(Stored data)
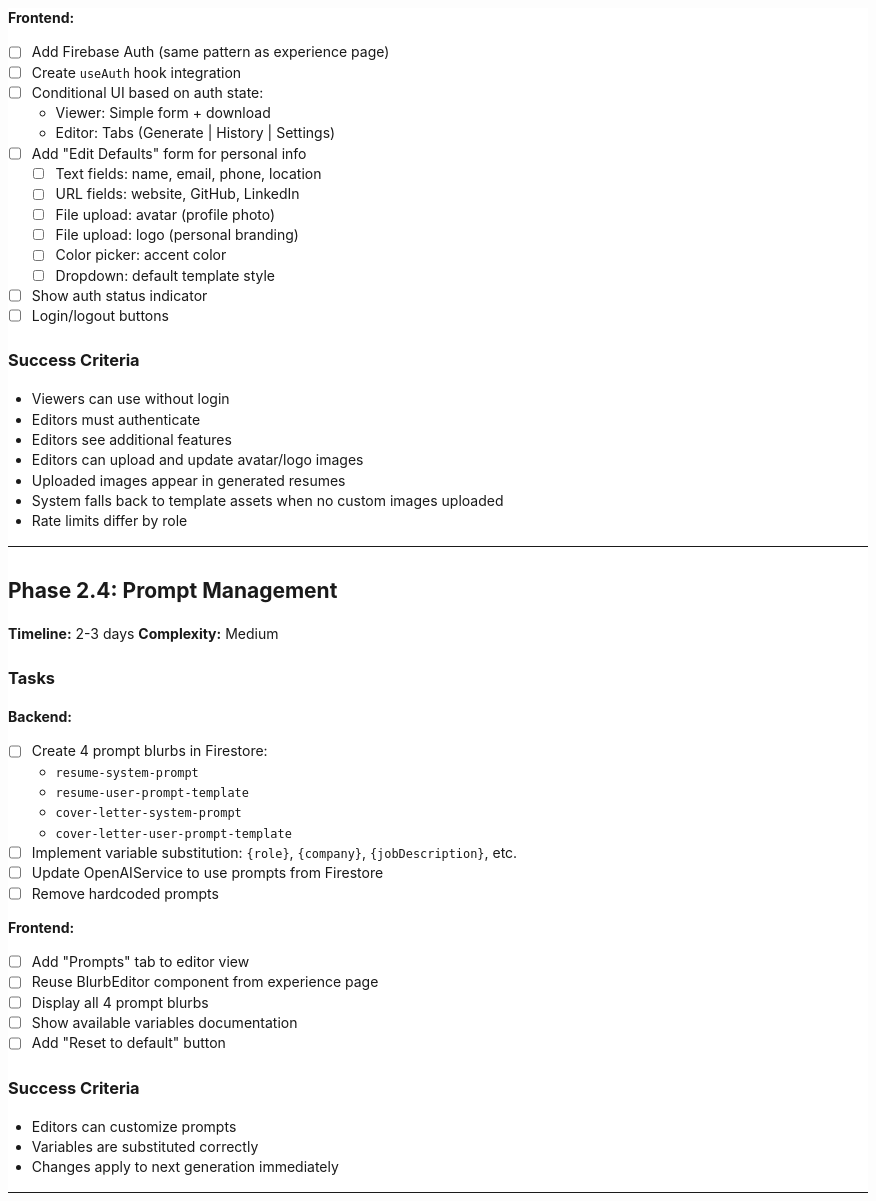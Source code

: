 **Frontend:**
- [ ] Add Firebase Auth (same pattern as experience page)
- [ ] Create `useAuth` hook integration
- [ ] Conditional UI based on auth state:
  - Viewer: Simple form + download
  - Editor: Tabs (Generate | History | Settings)
- [ ] Add "Edit Defaults" form for personal info
  - [ ] Text fields: name, email, phone, location
  - [ ] URL fields: website, GitHub, LinkedIn
  - [ ] File upload: avatar (profile photo)
  - [ ] File upload: logo (personal branding)
  - [ ] Color picker: accent color
  - [ ] Dropdown: default template style
- [ ] Show auth status indicator
- [ ] Login/logout buttons

### Success Criteria
- Viewers can use without login
- Editors must authenticate
- Editors see additional features
- Editors can upload and update avatar/logo images
- Uploaded images appear in generated resumes
- System falls back to template assets when no custom images uploaded
- Rate limits differ by role

---

## Phase 2.4: Prompt Management

**Timeline:** 2-3 days
**Complexity:** Medium

### Tasks

**Backend:**
- [ ] Create 4 prompt blurbs in Firestore:
  - `resume-system-prompt`
  - `resume-user-prompt-template`
  - `cover-letter-system-prompt`
  - `cover-letter-user-prompt-template`
- [ ] Implement variable substitution: `{role}`, `{company}`, `{jobDescription}`, etc.
- [ ] Update OpenAIService to use prompts from Firestore
- [ ] Remove hardcoded prompts

**Frontend:**
- [ ] Add "Prompts" tab to editor view
- [ ] Reuse BlurbEditor component from experience page
- [ ] Display all 4 prompt blurbs
- [ ] Show available variables documentation
- [ ] Add "Reset to default" button

### Success Criteria
- Editors can customize prompts
- Variables are substituted correctly
- Changes apply to next generation immediately

---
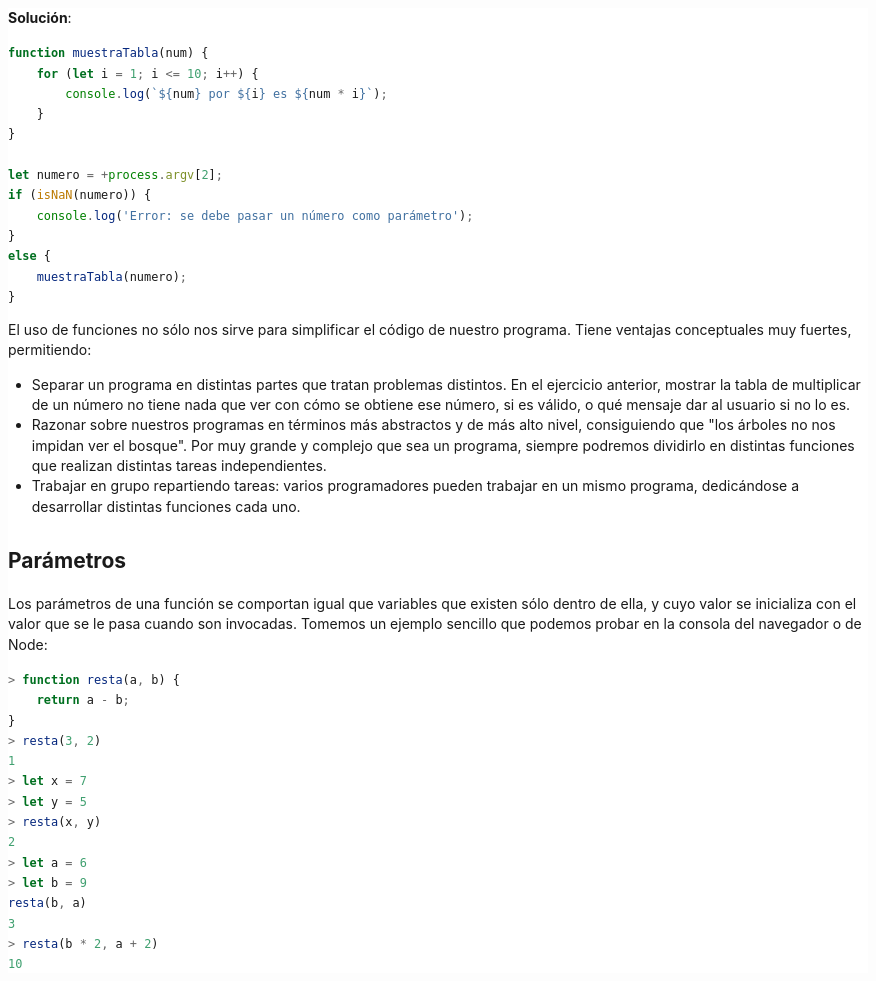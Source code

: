 **Solución**:

```javascript
function muestraTabla(num) {
	for (let i = 1; i <= 10; i++) {
		console.log(`${num} por ${i} es ${num * i}`);
	}
}

let numero = +process.argv[2];
if (isNaN(numero)) {
	console.log('Error: se debe pasar un número como parámetro');
}
else {
	muestraTabla(numero);
}
```

El uso de funciones no sólo nos sirve para simplificar el código de nuestro programa. Tiene ventajas conceptuales muy fuertes, permitiendo:
- Separar un programa en distintas partes que tratan problemas distintos. En el ejercicio anterior, mostrar la tabla de multiplicar de un número no tiene nada que ver con cómo se obtiene ese número, si es válido, o qué mensaje dar al usuario si no lo es.
- Razonar sobre nuestros programas en términos más abstractos y de más alto nivel, consiguiendo que "los árboles no nos impidan ver el bosque". Por muy grande y complejo que sea un programa, siempre podremos dividirlo en distintas funciones que realizan distintas tareas independientes.
- Trabajar en grupo repartiendo tareas: varios programadores pueden trabajar en un mismo programa, dedicándose a desarrollar distintas funciones cada uno.


## Parámetros
Los parámetros de una función se comportan igual que variables que existen sólo dentro de ella, y cuyo valor se inicializa con el valor que se le pasa cuando son invocadas. Tomemos un ejemplo sencillo que podemos probar en la consola del navegador o de Node:

```javascript
> function resta(a, b) {
	return a - b;
}
> resta(3, 2)
1
> let x = 7
> let y = 5
> resta(x, y)
2
> let a = 6
> let b = 9
resta(b, a)
3
> resta(b * 2, a + 2)
10
```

*About this exercise*
Set down again, word for word, the stretch of records from the line with "- Viewers can use without login" to the line with "- [ ] Reuse", both of those lines included.

*Task response*
- Viewers can use without login
- Editors must authenticate
- Editors see additional features
- Editors can upload and update avatar/logo images
- Uploaded images appear in generated resumes
- System falls back to template assets when no custom images uploaded
- Rate limits differ by role

---

## Phase 2.4: Prompt Management

**Timeline:** 2-3 days
**Complexity:** Medium

### Tasks

**Backend:**
- [ ] Create 4 prompt blurbs in Firestore:
  - `resume-system-prompt`
  - `resume-user-prompt-template`
  - `cover-letter-system-prompt`
  - `cover-letter-user-prompt-template`
- [ ] Implement variable substitution: `{role}`, `{company}`, `{jobDescription}`, etc.
- [ ] Update OpenAIService to use prompts from Firestore
- [ ] Remove hardcoded prompts

**Frontend:**
- [ ] Add "Prompts" tab to editor view
- [ ] Reuse BlurbEditor component from experience page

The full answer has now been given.